You own all of the content and information you post on Facebook, and you can control how it is shared through your privacy and application settings.

This makes it seem like I have the right to collect that content and information that I create, since I “own” it and have control over it. Yet the Developer Policy states:

  • Storing and Using Data You Receive From Us
    1. You must not store or cache any data you receive from us for more than 24 hours unless doing so is permitted by the offline exception, or that data is explicitly designated as Storable Data.
    2. You must not give data you receive from us to any third party, including ad networks.
    3. You must not use user data you receive from us or collect through running an ad, including information you derive from your targeting criteria, for any purpose off of Facebook, without user consent.
    4. Unless authorized by us, your ads must not display user data – such as users’ names or profile photos – whether that data was obtained from us or otherwise.
    5. You cannot convert user data you receive from us into Independent Data (e.g., by pre-filling user information with data obtained from the API and then asking the user to save the data).
    6. Before making use of user data that may be protected by intellectual property rights (e.g., photos, videos), you must obtain permission from those who provided that data to us.
    7. You must not give your secret key to another party, unless that party is an agent acting on your behalf as an operator of your application, but you must never give your secret key to an ad network. You are responsible for all activities that occur under your account identifiers.
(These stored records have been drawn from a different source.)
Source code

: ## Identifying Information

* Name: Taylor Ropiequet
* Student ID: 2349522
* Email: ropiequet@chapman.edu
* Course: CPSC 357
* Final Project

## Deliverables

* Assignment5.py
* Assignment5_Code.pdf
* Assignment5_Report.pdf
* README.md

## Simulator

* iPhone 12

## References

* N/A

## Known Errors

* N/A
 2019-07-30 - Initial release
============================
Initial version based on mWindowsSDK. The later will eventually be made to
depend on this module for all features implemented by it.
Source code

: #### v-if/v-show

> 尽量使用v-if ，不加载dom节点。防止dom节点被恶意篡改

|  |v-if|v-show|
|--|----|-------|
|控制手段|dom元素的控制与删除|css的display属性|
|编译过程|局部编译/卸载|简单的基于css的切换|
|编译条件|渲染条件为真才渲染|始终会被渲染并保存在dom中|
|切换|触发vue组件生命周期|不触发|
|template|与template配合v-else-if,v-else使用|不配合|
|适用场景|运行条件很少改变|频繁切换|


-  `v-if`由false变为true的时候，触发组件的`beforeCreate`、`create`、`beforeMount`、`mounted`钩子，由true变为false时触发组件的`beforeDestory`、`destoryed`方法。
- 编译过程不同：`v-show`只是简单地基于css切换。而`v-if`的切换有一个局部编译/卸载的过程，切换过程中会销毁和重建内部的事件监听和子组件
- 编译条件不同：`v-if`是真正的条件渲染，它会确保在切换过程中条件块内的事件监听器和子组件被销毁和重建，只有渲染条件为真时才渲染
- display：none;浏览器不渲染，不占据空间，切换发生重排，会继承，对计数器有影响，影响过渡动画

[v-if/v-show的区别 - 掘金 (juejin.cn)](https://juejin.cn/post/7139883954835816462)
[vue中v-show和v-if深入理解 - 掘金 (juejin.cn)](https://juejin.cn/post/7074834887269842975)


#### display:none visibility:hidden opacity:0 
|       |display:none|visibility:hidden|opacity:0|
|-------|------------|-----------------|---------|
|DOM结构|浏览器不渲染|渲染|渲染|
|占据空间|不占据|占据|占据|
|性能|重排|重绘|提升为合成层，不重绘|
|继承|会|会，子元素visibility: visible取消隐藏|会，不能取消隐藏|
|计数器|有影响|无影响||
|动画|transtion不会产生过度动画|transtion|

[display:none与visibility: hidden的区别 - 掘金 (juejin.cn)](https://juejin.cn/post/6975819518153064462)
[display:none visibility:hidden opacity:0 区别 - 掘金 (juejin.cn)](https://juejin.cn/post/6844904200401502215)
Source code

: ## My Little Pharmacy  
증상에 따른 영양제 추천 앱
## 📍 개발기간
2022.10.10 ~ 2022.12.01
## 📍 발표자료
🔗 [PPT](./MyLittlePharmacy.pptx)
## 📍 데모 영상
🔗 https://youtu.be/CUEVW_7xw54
This basically says that I have to delete any information gathered within 24 hours. Facebook is making the assumption here that users are not developers and vice versa. I’m not interested in gathering other users’ data; I just want my own. And yet here are two conflicting statements.

I’ve already used the Facebook Stream API in the past to collect my data. While the policy states this is not allowed, it’s basically unenforceable. What bothers me a bit is that it is against policy for me gather my own data using Facebook APIs. Twitter allows this, and even goes a step beyond by suggesting that developers cache data to improve performance. To their credit, Google has a “Data Liberation Front” whose purpose is to keep an eye on products and keep data import/export for users as a priority.
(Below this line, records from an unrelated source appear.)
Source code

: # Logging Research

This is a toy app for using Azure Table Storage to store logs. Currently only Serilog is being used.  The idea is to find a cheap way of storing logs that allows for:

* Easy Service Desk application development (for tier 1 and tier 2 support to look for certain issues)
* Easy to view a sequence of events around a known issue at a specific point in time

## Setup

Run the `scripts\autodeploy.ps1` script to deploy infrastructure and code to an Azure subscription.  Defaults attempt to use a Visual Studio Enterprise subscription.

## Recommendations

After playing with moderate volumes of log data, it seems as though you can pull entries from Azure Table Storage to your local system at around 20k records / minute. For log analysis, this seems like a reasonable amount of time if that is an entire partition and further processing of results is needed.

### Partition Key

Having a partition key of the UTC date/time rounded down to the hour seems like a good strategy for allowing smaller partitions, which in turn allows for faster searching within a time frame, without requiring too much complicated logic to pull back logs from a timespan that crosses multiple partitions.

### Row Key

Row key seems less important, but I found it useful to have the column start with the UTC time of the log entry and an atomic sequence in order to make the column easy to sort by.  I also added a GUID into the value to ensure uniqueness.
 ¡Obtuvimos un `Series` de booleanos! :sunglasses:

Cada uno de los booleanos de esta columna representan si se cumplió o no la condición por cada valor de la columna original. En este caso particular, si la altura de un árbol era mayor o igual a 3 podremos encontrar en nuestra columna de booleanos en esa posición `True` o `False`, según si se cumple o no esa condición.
I see data portability as a big issue while considering the natural lifecycle of a social networking website. As I use Facebook less and less, I still want to have a connection with those who are on it, and I want to maintain a record of what happened. I hate to think that while I “own” this data, I have no right to access it, especially if I decide to leave the service.

I started writing this post before realizing that Facebook’s annual f8 conference is actually going on today! I guess I can look towards today’s news to see if anything has been announced re: data portability.

EDIT: Well that was fast! I guess they removed the 24 hour limit thing during the keynote today. What this means directly to data portability is still up in the air, though.